Nimm doch mal das Kind in den Arm und lass dich damit fotografieren!“, sagt Schwester Maria zu Pfarrer Franz Kraft. Sekunden später legt ihm die Ordensfrau ein Baby in den Arm. „Wir haben es vor einer Woche auf der Straße aufgelesen“, sagt die aus Sardinien stammende Vinzentinerin. Der Priester aus der Diözese Würzburg, der das Waisenhaus mit einer deutschen Pilgergruppe besucht, versichert: „Diesen Moment werde ich nie vergessen.“
Pfarrer Kraft ist aufgewühlt. „Wie alt wird das Kind sein? Drei, vier Wochen?“, fragt er. Seine eigene Kindheit steht ihm vor Augen. „Ausgesetzt, ohne Vater, ohne Mutter. Wie geht so etwas? Ich kann es mir nicht vorstellen, sehe aber die Liebe und Herzlichkeit, mit der die Schwester mir das Baby überreicht, mit der die Schwester dieses Kind wie auch die anderen Kinder liebevoll anschaut und wie diese mit einem Lächeln reagieren.“
Leben ermöglichen
Im Waisenhaus „La Crèche“ (die Krippe) in Bethlehem kennt man solche Schicksale seit über 130 Jahren. In Palästina einen Platz zu finden, um Mensch werden zu dürfen – wie schwer das ist, hat schon Jesus erfahren. Mit der „Crèche“ gibt es seit 1885 eine Herberge, in der Vinzentinerinnen genau das ermöglichen wollen. Derzeit leben etwa 50 Kinder dauerhaft in der Krippe. Genauso viele besuchen den Kindergarten. Sie entstammen armen oder getrennt lebenden Familien.

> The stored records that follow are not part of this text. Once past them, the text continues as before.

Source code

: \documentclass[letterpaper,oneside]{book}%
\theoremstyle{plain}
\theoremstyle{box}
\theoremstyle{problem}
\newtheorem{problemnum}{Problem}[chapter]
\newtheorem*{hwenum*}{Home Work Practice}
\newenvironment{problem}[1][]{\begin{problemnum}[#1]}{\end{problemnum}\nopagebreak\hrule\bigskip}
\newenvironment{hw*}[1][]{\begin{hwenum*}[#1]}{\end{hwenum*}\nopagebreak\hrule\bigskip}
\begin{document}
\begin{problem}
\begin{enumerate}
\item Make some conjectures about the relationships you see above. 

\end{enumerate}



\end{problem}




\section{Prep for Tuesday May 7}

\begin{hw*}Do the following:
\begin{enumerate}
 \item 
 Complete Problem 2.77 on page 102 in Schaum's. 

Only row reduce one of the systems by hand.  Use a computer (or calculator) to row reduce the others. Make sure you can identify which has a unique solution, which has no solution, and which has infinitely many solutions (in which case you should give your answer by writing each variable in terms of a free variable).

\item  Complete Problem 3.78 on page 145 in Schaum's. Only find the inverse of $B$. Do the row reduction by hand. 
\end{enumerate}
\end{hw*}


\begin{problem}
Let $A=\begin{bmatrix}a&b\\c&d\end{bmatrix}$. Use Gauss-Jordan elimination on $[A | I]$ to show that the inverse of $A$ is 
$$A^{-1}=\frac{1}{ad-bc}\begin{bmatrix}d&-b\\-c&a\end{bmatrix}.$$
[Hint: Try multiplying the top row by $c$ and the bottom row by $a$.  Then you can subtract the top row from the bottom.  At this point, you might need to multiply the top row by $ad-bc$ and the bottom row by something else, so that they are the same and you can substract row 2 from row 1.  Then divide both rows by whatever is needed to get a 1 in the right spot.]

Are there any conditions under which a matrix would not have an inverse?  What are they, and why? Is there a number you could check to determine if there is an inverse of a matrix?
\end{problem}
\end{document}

Die dauerhaft untergebrachten Kleinen haben Dramatisches und in vielen Fällen Traumatisches erlebt: Sie sind Vollwaisen, durch eine Vergewaltigung entstanden, im Müll ausgesetzt, von einer Stiefmutter verstoßen oder von einer verzweifelten jungen Mutter am Straßenrand liegengelassen worden. Jedes Kind, ob gesund oder krank, begabt oder behindert, ob von muslimischen oder christlichen Eltern, erhält in der „Crèche“ einen Platz – um Mensch werden zu dürfen und zu sein.
Meist sind die Mütter unverheiratet. Im Heiligen Land gilt das auch heute noch als Schande. Die Mütter sehen sich gezwungen, nach der Entbindung und oft, ohne ihr Kind gesehen zu haben, eine Verzichtserklärung zu unterschreiben. Mit ihr geben sie ihr Baby klammheimlich ab. Mitunter kommen die Schwangeren – manchmal mit Hilfe der Polizei – schon zu Beginn der Schwangerschaft zum Malteserkrankenhaus Heilige Familie, das neben der „Crèche“ liegt. Ohne Wissen ihrer Familie entbinden sie dort.
Schreckliches zugetragen
Anders als bei solchen Kindern kann man über die echten Findelkinder nichts in Erfahrung bringen. Selten erklärt ein Brief die Beweggründe für die Aussetzung. In einigen Fällen ist den Schwestern jedoch Schreckliches zugetragen worden: zum Beispiel, dass ein Kind der Inzestverbindung zwischen Vater und Tochter entstammt. Wahrscheinlich kehren die ledigen Mütter nach der Entbindung bangen Herzens zu ihren Familien zurück.